[[ STUDY MATERIAL open ]]

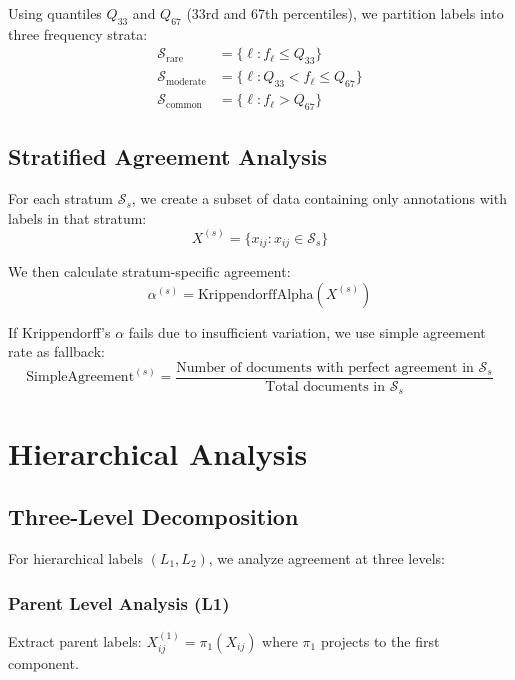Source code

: \documentclass[11pt]{article}
\begin{document}
Using quantiles $Q_{33}$ and $Q_{67}$ (33rd and 67th percentiles), we partition labels into three frequency strata:
\begin{align}
\mathcal{S}_{\text{rare}} &= \{\ell : f_\ell \leq Q_{33}\} \\
\mathcal{S}_{\text{moderate}} &= \{\ell : Q_{33} < f_\ell \leq Q_{67}\} \\
\mathcal{S}_{\text{common}} &= \{\ell : f_\ell > Q_{67}\}
\end{align}

\subsection{Stratified Agreement Analysis}

For each stratum $\mathcal{S}_s$, we create a subset of data containing only annotations with labels in that stratum:
\begin{equation}
X^{(s)} = \{x_{ij} : x_{ij} \in \mathcal{S}_s\}
\end{equation}

We then calculate stratum-specific agreement:
\begin{equation}
\alpha^{(s)} = \text{KrippendorffAlpha}(X^{(s)})
\end{equation}

If Krippendorff's $\alpha$ fails due to insufficient variation, we use simple agreement rate as fallback:
\begin{equation}
\text{SimpleAgreement}^{(s)} = \frac{\text{Number of documents with perfect agreement in } \mathcal{S}_s}{\text{Total documents in } \mathcal{S}_s}
\end{equation}

\section{Hierarchical Analysis}

\subsection{Three-Level Decomposition}

For hierarchical labels $(L_1, L_2)$, we analyze agreement at three levels:

\subsubsection{Parent Level Analysis (L1)}
Extract parent labels: $X^{(1)}_{ij} = \pi_1(X_{ij})$ where $\pi_1$ projects to the first component.
\end{document}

[[ STUDY MATERIAL closed ]]

The lines above that hold the word "stratum" are the ones to copy.

For each stratum $\mathcal{S}_s$, we create a subset of data containing only annotations with labels in that stratum:
We then calculate stratum-specific agreement:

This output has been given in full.